▶ [YOUR TASK] From the first line to the last, reproduce the records below exactly, omitting any picture.

[Rendered images with source text]
++++++

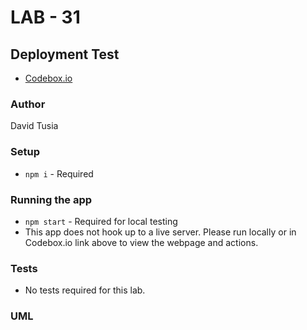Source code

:# LAB - 31

## Deployment Test

- [Codebox.io]()

### Author

David Tusia

### Setup

- <code>npm i</code> - Required

### Running the app
- <code>npm start</code> - Required for local testing
- This app does not hook up to a live server. Please run locally or in Codebox.io link above to view the webpage and actions.

### Tests

- No tests required for this lab.

### UML
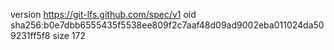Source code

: version https://git-lfs.github.com/spec/v1
oid sha256:b0e7dbb6555435f5538ee809f2c7aaf48d09ad9002eba011024da509231ff5f8
size 172
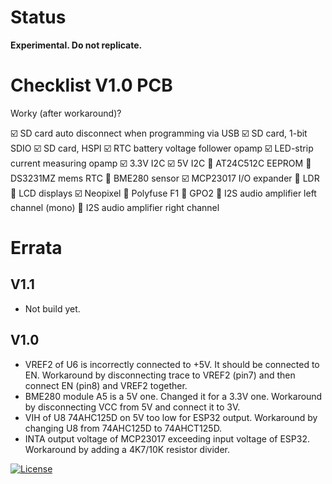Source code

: # Status

**Experimental. Do not replicate.**

# Checklist V1.0 PCB

Worky (after workaround)?

:ballot_box_with_check: SD card auto disconnect when programming via USB
:ballot_box_with_check: SD card, 1-bit SDIO
:ballot_box_with_check: SD card, HSPI
:ballot_box_with_check: RTC battery voltage follower opamp
:ballot_box_with_check: LED-strip current measuring opamp
:ballot_box_with_check: 3.3V I2C
:ballot_box_with_check: 5V I2C
:black_square_button: AT24C512C EEPROM
:black_square_button: DS3231MZ mems RTC
:black_square_button: BME280 sensor
:ballot_box_with_check: MCP23017 I/O expander
:black_square_button: LDR
:black_square_button: LCD displays
:ballot_box_with_check: Neopixel
:black_square_button: Polyfuse F1
:black_square_button: GPO2
:black_square_button: I2S audio amplifier left channel (mono)
:black_square_button: I2S audio amplifier right channel

# Errata

## V1.1

- Not build yet.

## V1.0

- VREF2 of U6 is incorrectly connected to +5V. It should be connected to EN. Workaround by disconnecting trace to VREF2 (pin7) and then connect EN (pin8) and VREF2 together.
- BME280 module A5 is a 5V one. Changed it for a 3.3V one. Workaround by disconnecting VCC from 5V and connect it to 3V.
- VIH of U8 74AHC125D on 5V too low for ESP32 output. Workaround by changing U8 from 74AHC125D to 74AHCT125D.
- INTA output voltage of MCP23017 exceeding input voltage of ESP32. Workaround by adding a 4K7/10K resistor divider.


[![License](https://img.shields.io/badge/License-Apache%202.0-blue.svg)](https://opensource.org/licenses/Apache-2.0)
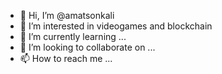 - 👋 Hi, I’m @amatsonkali
- 👀 I’m interested in videogames and blockchain
- 🌱 I’m currently learning ...
- 💞️ I’m looking to collaborate on ...
- 📫 How to reach me ...

<!---
amatsonkali/amatsonkali is a ✨ special ✨ repository because its `README.md` (this file) appears on your GitHub profile.
You can click the Preview link to take a look at your changes.
--->
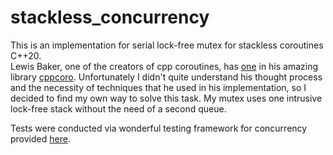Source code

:# stackless_concurrency

This is an implementation for serial lock-free mutex for stackless coroutines C++20. <br>
Lewis Baker, one of the creators of cpp coroutines, has [one](https://github.com/lewissbaker/cppcoro/blob/master/include/cppcoro/async_mutex.hpp) in his amazing library [cppcoro](https://github.com/lewissbaker/cppcoro). Unfortunately I didn't quite understand his thought process and the necessity of techniques that he used in his implementation, so I decided to find my own way to solve this task. My mutex uses one intrusive lock-free stack without the need of a second queue.<br>

Tests were conducted via wonderful testing framework for concurrency provided [here](https://gitlab.com/Lipovsky/concurrency-course).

++++++

▶ [RESPONSE BELOW]
Source code

:# LAB - 31

## Deployment Test

- [Codebox.io]()

### Author

David Tusia

### Setup

- <code>npm i</code> - Required

### Running the app
- <code>npm start</code> - Required for local testing
- This app does not hook up to a live server. Please run locally or in Codebox.io link above to view the webpage and actions.

### Tests

- No tests required for this lab.

### UML
Source code

: version https://git-lfs.github.com/spec/v1
oid sha256:b0e7dbb6555435f5538ee809f2c7aaf48d09ad9002eba011024da509231ff5f8
size 172
Source code

: # Status

**Experimental. Do not replicate.**

# Checklist V1.0 PCB

Worky (after workaround)?

:ballot_box_with_check: SD card auto disconnect when programming via USB
:ballot_box_with_check: SD card, 1-bit SDIO
:ballot_box_with_check: SD card, HSPI
:ballot_box_with_check: RTC battery voltage follower opamp
:ballot_box_with_check: LED-strip current measuring opamp
:ballot_box_with_check: 3.3V I2C
:ballot_box_with_check: 5V I2C
:black_square_button: AT24C512C EEPROM
:black_square_button: DS3231MZ mems RTC
:black_square_button: BME280 sensor
:ballot_box_with_check: MCP23017 I/O expander
:black_square_button: LDR
:black_square_button: LCD displays
:ballot_box_with_check: Neopixel
:black_square_button: Polyfuse F1
:black_square_button: GPO2
:black_square_button: I2S audio amplifier left channel (mono)
:black_square_button: I2S audio amplifier right channel

# Errata

## V1.1

- Not build yet.

## V1.0

- VREF2 of U6 is incorrectly connected to +5V. It should be connected to EN. Workaround by disconnecting trace to VREF2 (pin7) and then connect EN (pin8) and VREF2 together.
- BME280 module A5 is a 5V one. Changed it for a 3.3V one. Workaround by disconnecting VCC from 5V and connect it to 3V.
- VIH of U8 74AHC125D on 5V too low for ESP32 output. Workaround by changing U8 from 74AHC125D to 74AHCT125D.
- INTA output voltage of MCP23017 exceeding input voltage of ESP32. Workaround by adding a 4K7/10K resistor divider.


[![License](https://img.shields.io/badge/License-Apache%202.0-blue.svg)](https://opensource.org/licenses/Apache-2.0)
 - 👋 Hi, I’m @amatsonkali
- 👀 I’m interested in videogames and blockchain
- 🌱 I’m currently learning ...
- 💞️ I’m looking to collaborate on ...
- 📫 How to reach me ...

<!---
amatsonkali/amatsonkali is a ✨ special ✨ repository because its `README.md` (this file) appears on your GitHub profile.
You can click the Preview link to take a look at your changes.
--->
Source code

:# stackless_concurrency

This is an implementation for serial lock-free mutex for stackless coroutines C++20. <br>
Lewis Baker, one of the creators of cpp coroutines, has [one](https://github.com/lewissbaker/cppcoro/blob/master/include/cppcoro/async_mutex.hpp) in his amazing library [cppcoro](https://github.com/lewissbaker/cppcoro). Unfortunately I didn't quite understand his thought process and the necessity of techniques that he used in his implementation, so I decided to find my own way to solve this task. My mutex uses one intrusive lock-free stack without the need of a second queue.<br>

Tests were conducted via wonderful testing framework for concurrency provided [here](https://gitlab.com/Lipovsky/concurrency-course).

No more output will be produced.